MADRID – Ben 250.000 spettatori spagnoli hanno visto ‘La mala educación’ di Pedro Almodóvar nel primo weekend di programmazione. E’ il migliore risultato mai ottenuto da un regista spagnolo nelle sale del proprio paese. ‘La mala educación’ inaugurerà il Festival di Cannes il 12 maggio prossimo.
Meno convinta la critica, che parla di “pellicola irregolare e sospesa nel ritmo narrativo” (J. R. Chico), “il manifesto più omosessuale di Almodóvar da ‘La legge del desiderio’, con la quale ha molti punti in comune, un dramma che si trasforma in thriller e raccoglie il meglio e il peggio del cinema almodovariano” (M. Refoyo), «Non all’altezza delle notevoli aspettative ma mantiene un livello magistrale dal punto di vista formale» (M. S. Cardiel).

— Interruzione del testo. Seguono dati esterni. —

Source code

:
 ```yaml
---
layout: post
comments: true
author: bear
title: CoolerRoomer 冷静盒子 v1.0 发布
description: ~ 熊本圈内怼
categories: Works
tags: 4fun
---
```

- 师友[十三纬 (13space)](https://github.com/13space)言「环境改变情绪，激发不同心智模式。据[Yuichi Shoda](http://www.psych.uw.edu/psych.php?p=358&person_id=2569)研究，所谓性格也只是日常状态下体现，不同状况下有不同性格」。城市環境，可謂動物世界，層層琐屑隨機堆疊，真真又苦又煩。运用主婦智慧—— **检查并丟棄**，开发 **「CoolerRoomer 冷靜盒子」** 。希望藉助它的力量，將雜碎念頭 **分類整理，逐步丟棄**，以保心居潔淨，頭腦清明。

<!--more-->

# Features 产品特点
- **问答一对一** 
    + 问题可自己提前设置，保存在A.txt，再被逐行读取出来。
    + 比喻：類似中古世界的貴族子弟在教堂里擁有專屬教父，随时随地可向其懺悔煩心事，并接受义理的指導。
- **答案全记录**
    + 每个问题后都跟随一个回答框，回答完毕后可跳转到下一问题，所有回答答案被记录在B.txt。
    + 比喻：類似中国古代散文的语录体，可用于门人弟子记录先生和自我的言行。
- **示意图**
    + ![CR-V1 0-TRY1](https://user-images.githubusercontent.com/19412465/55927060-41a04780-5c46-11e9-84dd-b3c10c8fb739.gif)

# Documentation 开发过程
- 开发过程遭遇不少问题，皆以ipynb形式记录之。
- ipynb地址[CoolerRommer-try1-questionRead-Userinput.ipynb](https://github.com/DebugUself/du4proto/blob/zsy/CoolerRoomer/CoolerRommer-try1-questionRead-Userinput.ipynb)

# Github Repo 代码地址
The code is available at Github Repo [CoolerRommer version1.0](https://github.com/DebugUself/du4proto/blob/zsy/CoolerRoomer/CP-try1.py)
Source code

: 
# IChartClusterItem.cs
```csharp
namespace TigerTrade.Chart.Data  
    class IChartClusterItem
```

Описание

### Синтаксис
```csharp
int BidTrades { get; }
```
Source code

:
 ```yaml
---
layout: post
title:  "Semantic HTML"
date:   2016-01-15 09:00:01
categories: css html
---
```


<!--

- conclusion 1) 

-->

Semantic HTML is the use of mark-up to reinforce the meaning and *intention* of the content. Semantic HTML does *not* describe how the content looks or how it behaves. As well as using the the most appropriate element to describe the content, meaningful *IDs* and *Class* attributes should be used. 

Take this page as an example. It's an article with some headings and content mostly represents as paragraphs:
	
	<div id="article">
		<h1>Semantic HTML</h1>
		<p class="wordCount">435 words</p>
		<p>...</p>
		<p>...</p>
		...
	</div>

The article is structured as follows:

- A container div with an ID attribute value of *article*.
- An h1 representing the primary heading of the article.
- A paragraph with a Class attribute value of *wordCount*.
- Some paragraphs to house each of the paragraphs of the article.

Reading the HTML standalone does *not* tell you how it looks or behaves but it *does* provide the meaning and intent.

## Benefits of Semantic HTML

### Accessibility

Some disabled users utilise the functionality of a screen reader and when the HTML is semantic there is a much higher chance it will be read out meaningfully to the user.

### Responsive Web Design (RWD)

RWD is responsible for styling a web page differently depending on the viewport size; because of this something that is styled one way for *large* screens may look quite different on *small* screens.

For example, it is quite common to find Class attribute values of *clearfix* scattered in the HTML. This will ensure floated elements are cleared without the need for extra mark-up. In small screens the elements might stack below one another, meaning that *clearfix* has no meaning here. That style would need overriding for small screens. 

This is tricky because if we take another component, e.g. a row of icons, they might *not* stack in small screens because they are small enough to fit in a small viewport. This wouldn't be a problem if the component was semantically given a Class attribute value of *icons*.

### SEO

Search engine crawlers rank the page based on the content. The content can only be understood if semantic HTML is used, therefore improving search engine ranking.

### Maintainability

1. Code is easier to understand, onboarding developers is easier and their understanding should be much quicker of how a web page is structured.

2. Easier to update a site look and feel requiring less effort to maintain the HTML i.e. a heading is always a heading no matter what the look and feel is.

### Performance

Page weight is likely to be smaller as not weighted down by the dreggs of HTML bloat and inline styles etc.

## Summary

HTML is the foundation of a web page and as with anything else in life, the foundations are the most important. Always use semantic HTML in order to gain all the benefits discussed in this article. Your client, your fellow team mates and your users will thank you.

La recensione di ‘Variety’ ne esalta invece il potere commerciale: Jonathan Holland scrive che «il film, che ha avuto una lunga gestazione, è difficilmente classificabile. Inserisce materiale autobiografico relativo alla problematica educazione religiosa in una struttura da noir classico e ha il potenziale per estenderne l’appeal commerciale oltre i confini del cinema d’autore».